Engineers have successfully tested a new drill procedure on a duplicate rover on Earth that bypasses the problem in Curiosity’s drill.

The problem with the drill has been its feed mechanism, which pushes the drill bit downward as it drills its hole. The tests with the duplicate rover on Earth have instead had the drill bit fully extended and used the robot arm itself to push downward. It worked, but the problem on Mars is holding the drill bit perfectly straight and not slipping sideways. They are now doing a test with Curiosity to address this.
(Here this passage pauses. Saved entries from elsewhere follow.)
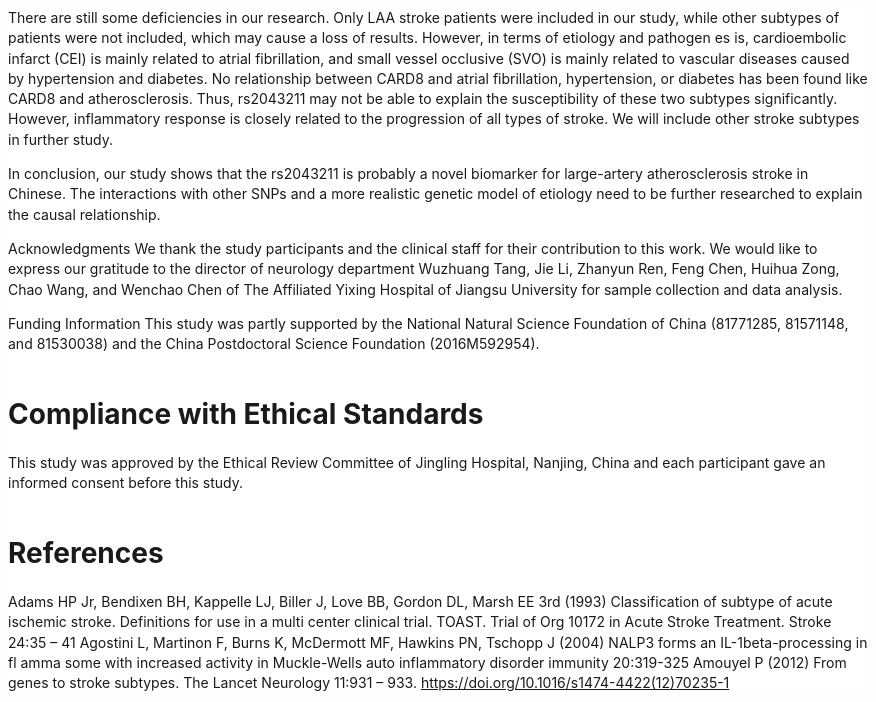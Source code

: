 There are still some deficiencies in our research. Only LAA stroke patients were included in our study, while other subtypes of patients were not included, which may cause a loss of results. However, in terms of etiology and pathogen es is, cardioembolic infarct (CEI) is mainly related to atrial fibrillation, and small vessel occlusive (SVO) is mainly related to vascular diseases caused by hypertension and diabetes. No relationship between CARD8 and atrial fibrillation, hypertension, or diabetes has been found like CARD8 and atherosclerosis. Thus, rs2043211 may not be able to explain the susceptibility of these two subtypes significantly. However, inflammatory response is closely related to the progression of all types of stroke. We will include other stroke subtypes in further study.  

In conclusion, our study shows that the rs2043211 is probably a novel biomarker for large-artery atherosclerosis stroke in Chinese. The interactions with other SNPs and a more realistic genetic model of etiology need to be further researched to explain the causal relationship.  

Acknowledgments  We thank the study participants and the clinical staff for their contribution to this work. We would like to express our gratitude to the director of neurology department Wuzhuang Tang, Jie Li, Zhanyun Ren, Feng Chen, Huihua Zong, Chao Wang, and Wenchao Chen of The Affiliated Yixing Hospital of Jiangsu University for sample collection and data analysis.  

Funding Information  This study was partly supported by the National Natural Science Foundation of China (81771285, 81571148, and 81530038) and the China Postdoctoral Science Foundation (2016M592954).  

# Compliance with Ethical Standards  

This study was approved by the Ethical Review Committee of Jingling Hospital, Nanjing, China and each participant gave an informed consent before this study.  

# References  

Adams HP Jr, Bendixen BH, Kappelle LJ, Biller J, Love BB, Gordon DL, Marsh EE 3rd (1993) Classification of subtype of acute ischemic stroke. Definitions for use in a multi center clinical trial. TOAST. Trial of Org 10172 in Acute Stroke Treatment. Stroke 24:35 – 41 Agostini L, Martinon F, Burns K, McDermott MF, Hawkins PN, Tschopp J (2004) NALP3 forms an IL-1beta-processing in fl amma some with increased activity in Muckle-Wells auto inflammatory disorder immunity 20:319-325 Amouyel P (2012) From genes to stroke subtypes. The Lancet Neurology 11:931 – 933.  https://doi.org/10.1016/s1474-4422(12)70235-1  
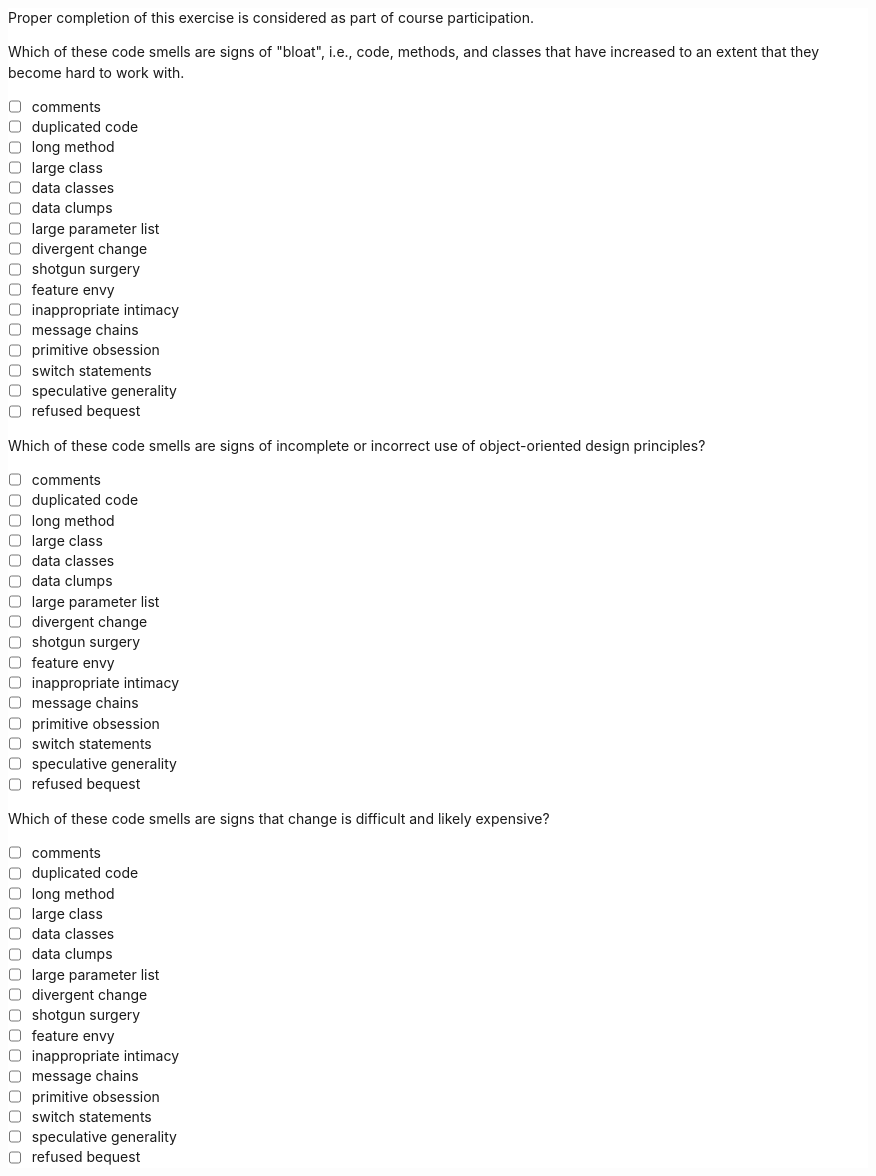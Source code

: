 Proper completion of this exercise is considered as part of course participation.

Which of these code smells are signs of "bloat", i.e., code, methods, and classes that have increased to an extent that they become hard to work with.
- [ ] comments
- [ ] duplicated code
- [ ] long method
- [ ] large class
- [ ] data classes
- [ ] data clumps
- [ ] large parameter list
- [ ] divergent change
- [ ] shotgun surgery
- [ ] feature envy
- [ ] inappropriate intimacy
- [ ] message chains
- [ ] primitive obsession
- [ ] switch statements
- [ ] speculative generality
- [ ] refused bequest

Which of these code smells are signs of incomplete or incorrect use of object-oriented design principles?
- [ ] comments
- [ ] duplicated code
- [ ] long method
- [ ] large class
- [ ] data classes
- [ ] data clumps
- [ ] large parameter list
- [ ] divergent change
- [ ] shotgun surgery
- [ ] feature envy
- [ ] inappropriate intimacy
- [ ] message chains
- [ ] primitive obsession
- [ ] switch statements
- [ ] speculative generality
- [ ] refused bequest

Which of these code smells are signs that change is difficult and likely expensive?
- [ ] comments
- [ ] duplicated code
- [ ] long method
- [ ] large class
- [ ] data classes
- [ ] data clumps
- [ ] large parameter list
- [ ] divergent change
- [ ] shotgun surgery
- [ ] feature envy
- [ ] inappropriate intimacy
- [ ] message chains
- [ ] primitive obsession
- [ ] switch statements
- [ ] speculative generality
- [ ] refused bequest

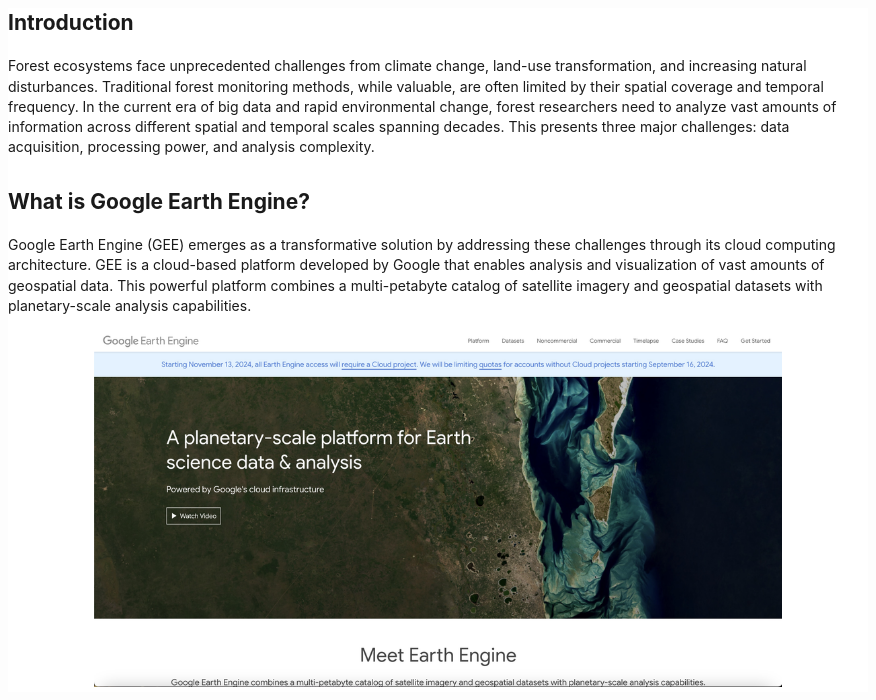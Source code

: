 <link href="{{< blogdown/postref >}}index_files/htmltools-fill/fill.css" rel="stylesheet" />
<script src="{{< blogdown/postref >}}index_files/htmlwidgets/htmlwidgets.js"></script>

<script src="{{< blogdown/postref >}}index_files/jquery/jquery-3.6.0.min.js"></script>

<link href="{{< blogdown/postref >}}index_files/leaflet/leaflet.css" rel="stylesheet" />
<script src="{{< blogdown/postref >}}index_files/leaflet/leaflet.js"></script>

<link href="{{< blogdown/postref >}}index_files/leafletfix/leafletfix.css" rel="stylesheet" />
<script src="{{< blogdown/postref >}}index_files/proj4/proj4.min.js"></script>

<script src="{{< blogdown/postref >}}index_files/Proj4Leaflet/proj4leaflet.js"></script>

<link href="{{< blogdown/postref >}}index_files/rstudio_leaflet/rstudio_leaflet.css" rel="stylesheet" />
<script src="{{< blogdown/postref >}}index_files/leaflet-binding/leaflet.js"></script>

<script src="{{< blogdown/postref >}}index_files/leaflet-providers/leaflet-providers_2.0.0.js"></script>

<script src="{{< blogdown/postref >}}index_files/leaflet-providers-plugin/leaflet-providers-plugin.js"></script>

## Introduction

Forest ecosystems face unprecedented challenges from climate change, land-use transformation,
and increasing natural disturbances. Traditional forest monitoring methods, while valuable,
are often limited by their spatial coverage and temporal frequency. In the current era of big
data and rapid environmental change, forest researchers need to analyze vast amounts of
information across different spatial and temporal scales spanning decades. This presents three major challenges: data acquisition, processing power, and analysis complexity.

## What is Google Earth Engine?

Google Earth Engine (GEE) emerges as a transformative solution by addressing these challenges
through its cloud computing architecture. GEE is a cloud-based platform developed by Google that enables analysis and visualization of vast amounts of geospatial data. This powerful platform combines a multi-petabyte catalog of satellite imagery and geospatial datasets with planetary-scale analysis capabilities.

<div class="figure" style="text-align: center">

<img src="images/gee.jpeg" alt="Google Earth Engine Website" width="80%" />
<p class="caption">

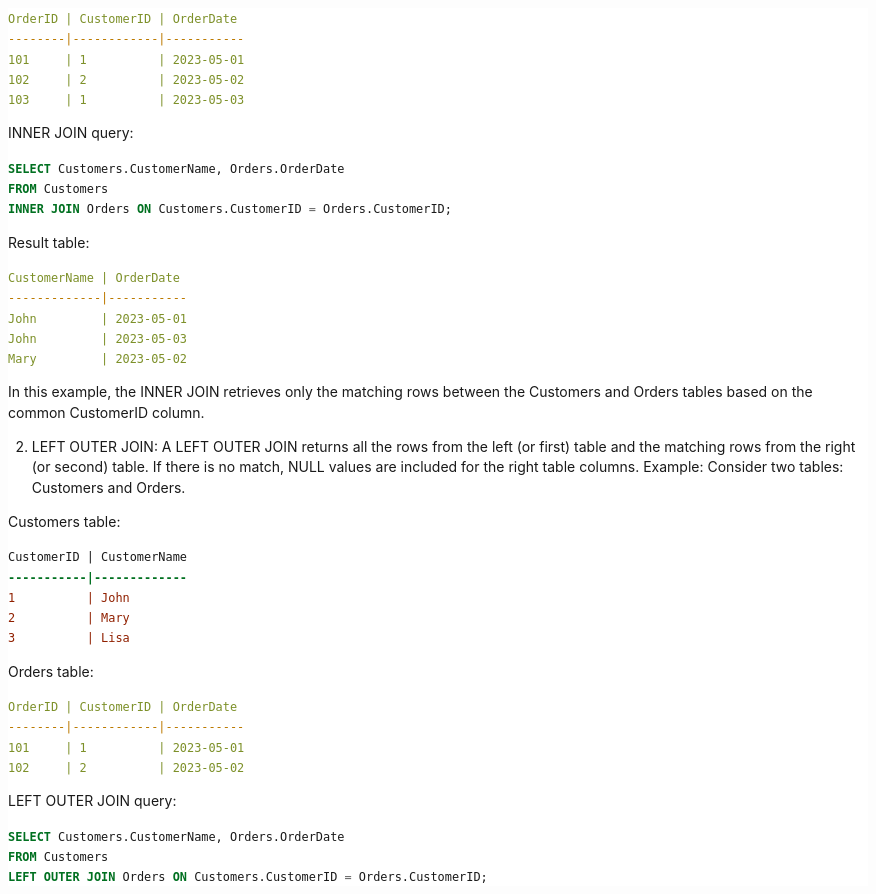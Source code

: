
 ```yaml
OrderID | CustomerID | OrderDate
--------|------------|-----------
101     | 1          | 2023-05-01
102     | 2          | 2023-05-02
103     | 1          | 2023-05-03
```

INNER JOIN query:

```sql
SELECT Customers.CustomerName, Orders.OrderDate
FROM Customers
INNER JOIN Orders ON Customers.CustomerID = Orders.CustomerID;
```

Result table:

```yaml
CustomerName | OrderDate
-------------|-----------
John         | 2023-05-01
John         | 2023-05-03
Mary         | 2023-05-02
```

In this example, the INNER JOIN retrieves only the matching rows between the Customers and Orders tables based on the common CustomerID column.

2. LEFT OUTER JOIN:
A LEFT OUTER JOIN returns all the rows from the left (or first) table and the matching rows from the right (or second) table. If there is no match, NULL values are included for the right table columns.
Example:
Consider two tables: Customers and Orders.

Customers table:

```diff
CustomerID | CustomerName
-----------|-------------
1          | John
2          | Mary
3          | Lisa
```

Orders table:

```yaml
OrderID | CustomerID | OrderDate
--------|------------|-----------
101     | 1          | 2023-05-01
102     | 2          | 2023-05-02
```

LEFT OUTER JOIN query:

```sql
SELECT Customers.CustomerName, Orders.OrderDate
FROM Customers
LEFT OUTER JOIN Orders ON Customers.CustomerID = Orders.CustomerID;
```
Curiosity touched its drill to the ground Oct. 17 for the first time in 10 months. It pressed the drill bit downward, and then applied smaller sideways forces while taking measurements with a force sensor. “This is the first time we’ve ever placed the drill bit directly on a Martian rock without stabilizers,” said JPL’s Douglas Klein, chief engineer for the mission’s return-to-drilling development. “The test is to gain better understanding of how the force/torque sensor on the arm provides information about side forces.”

This sensor gives the arm a sense of touch about how hard it is pressing down or sideways. Avoiding too much side force in drilling into a rock and extracting the bit from the rock is crucial to avoid having the bit get stuck in the rock.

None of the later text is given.